(Beginning of Records shown)

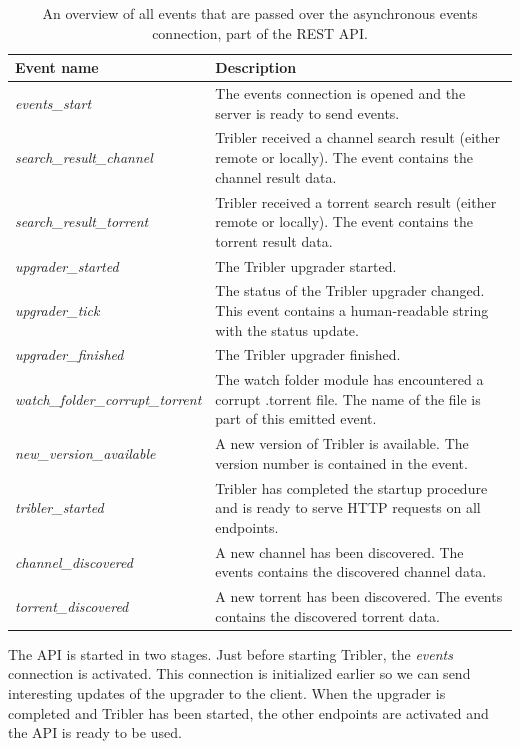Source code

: \begin{table}
\begin{tabularx}{\textwidth}{|l|X|}
	\hline
	\textbf{Event name} & \textbf{Description} \\ \hline
	\emph{events\_start} & The events connection is opened and the server is ready to send events.  \\ \hline
	\emph{search\_result\_channel} & Tribler received a channel search result (either remote or locally). The event contains the channel result data. \\ \hline
	\emph{search\_result\_torrent} & Tribler received a torrent search result (either remote or locally). The event contains the torrent result data. \\ \hline
	\emph{upgrader\_started} & The Tribler upgrader started. \\ \hline
	\emph{upgrader\_tick} & The status of the Tribler upgrader changed. This event contains a human-readable string with the status update. \\ \hline
	\emph{upgrader\_finished} & The Tribler upgrader finished. \\ \hline
	\emph{watch\_folder\_corrupt\_torrent} & The watch folder module has encountered a corrupt .torrent file. The name of the file is part of this emitted event.\\ \hline
	\emph{new\_version\_available} & A new version of Tribler is available. The version number is contained in the event.\\ \hline
	\emph{tribler\_started} & Tribler has completed the startup procedure and is ready to serve HTTP requests on all endpoints.\\ \hline
	\emph{channel\_discovered} & A new channel has been discovered. The events contains the discovered channel data.\\ \hline
	\emph{torrent\_discovered} & A new torrent has been discovered. The events contains the discovered torrent data.\\ \hline
\end{tabularx}
\caption{An overview of all events that are passed over the asynchronous events connection, part of the REST API.}
\label{table:rest-api-events}
\end{table}

The API is started in two stages. Just before starting Tribler, the \emph{events} connection is activated. This connection is initialized earlier so we can send interesting updates of the upgrader to the client. When the upgrader is completed and Tribler has been started, the other endpoints are activated and the API is ready to be used.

(End of Records shown)

Activity – Retype the entries above exactly. Stop after the line containing "started. \\ \hline", and omit the pictures.

Response box –
Source code

: \begin{table}
\begin{tabularx}{\textwidth}{|l|X|}
	\hline
	\textbf{Event name} & \textbf{Description} \\ \hline
	\emph{events\_start} & The events connection is opened and the server is ready to send events.  \\ \hline
	\emph{search\_result\_channel} & Tribler received a channel search result (either remote or locally). The event contains the channel result data. \\ \hline
	\emph{search\_result\_torrent} & Tribler received a torrent search result (either remote or locally). The event contains the torrent result data. \\ \hline
	\emph{upgrader\_started} & The Tribler upgrader started. \\ \hline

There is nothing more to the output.